◆ Your assignment ◆
This task calls for copying every line of the records that includes the word "lockPeriod".

◆ Input data ◆

....

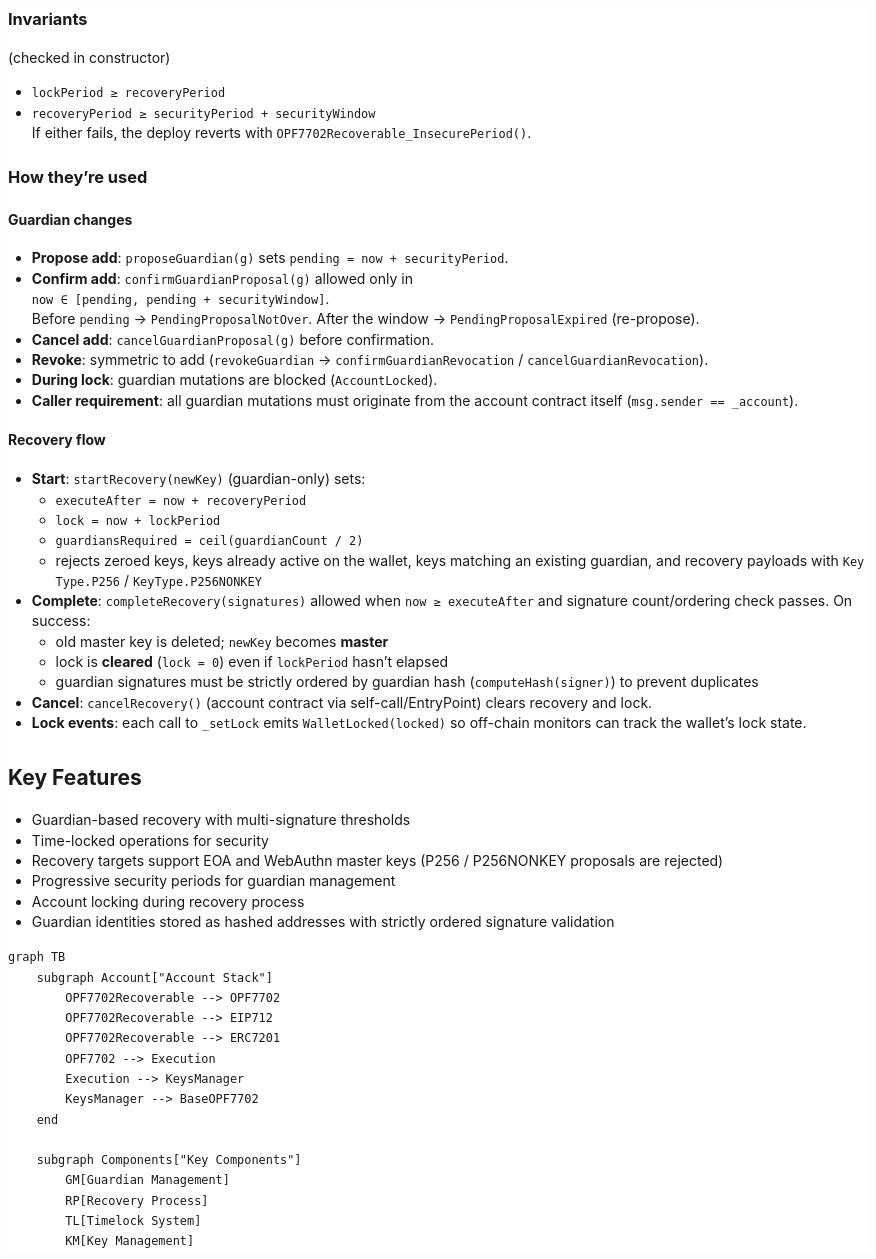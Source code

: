 ### Invariants
(checked in constructor)
- `lockPeriod ≥ recoveryPeriod`  
- `recoveryPeriod ≥ securityPeriod + securityWindow`  
If either fails, the deploy reverts with `OPF7702Recoverable_InsecurePeriod()`.

### How they’re used

#### Guardian changes
- **Propose add**: `proposeGuardian(g)` sets `pending = now + securityPeriod`.
- **Confirm add**: `confirmGuardianProposal(g)` allowed only in  
  `now ∈ [pending, pending + securityWindow]`.  
  Before `pending` → `PendingProposalNotOver`. After the window → `PendingProposalExpired` (re-propose).
- **Cancel add**: `cancelGuardianProposal(g)` before confirmation.
- **Revoke**: symmetric to add (`revokeGuardian` → `confirmGuardianRevocation` / `cancelGuardianRevocation`).
- **During lock**: guardian mutations are blocked (`AccountLocked`).
- **Caller requirement**: all guardian mutations must originate from the account contract itself (`msg.sender == _account`).

#### Recovery flow
- **Start**: `startRecovery(newKey)` (guardian-only) sets:
  - `executeAfter = now + recoveryPeriod`
  - `lock = now + lockPeriod`
  - `guardiansRequired = ceil(guardianCount / 2)`
  - rejects zeroed keys, keys already active on the wallet, keys matching an existing guardian, and recovery payloads with `KeyType.P256` / `KeyType.P256NONKEY`
- **Complete**: `completeRecovery(signatures)` allowed when `now ≥ executeAfter` and signature count/ordering check passes. On success:
  - old master key is deleted; `newKey` becomes **master**
  - lock is **cleared** (`lock = 0`) even if `lockPeriod` hasn’t elapsed
  - guardian signatures must be strictly ordered by guardian hash (`computeHash(signer)`) to prevent duplicates
- **Cancel**: `cancelRecovery()` (account contract via self-call/EntryPoint) clears recovery and lock.
- **Lock events**: each call to `_setLock` emits `WalletLocked(locked)` so off-chain monitors can track the wallet’s lock state.

## Key Features
* Guardian-based recovery with multi-signature thresholds
* Time-locked operations for security
* Recovery targets support EOA and WebAuthn master keys (P256 / P256NONKEY proposals are rejected)
* Progressive security periods for guardian management
* Account locking during recovery process
* Guardian identities stored as hashed addresses with strictly ordered signature validation

```mermaid
graph TB
    subgraph Account["Account Stack"]
        OPF7702Recoverable --> OPF7702
        OPF7702Recoverable --> EIP712
        OPF7702Recoverable --> ERC7201
        OPF7702 --> Execution
        Execution --> KeysManager
        KeysManager --> BaseOPF7702
    end

    subgraph Components["Key Components"]
        GM[Guardian Management]
        RP[Recovery Process]
        TL[Timelock System]
        KM[Key Management]
```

....

◆ Response box ◆
- `lockPeriod ≥ recoveryPeriod`  
  - `lock = now + lockPeriod`
  - lock is **cleared** (`lock = 0`) even if `lockPeriod` hasn’t elapsed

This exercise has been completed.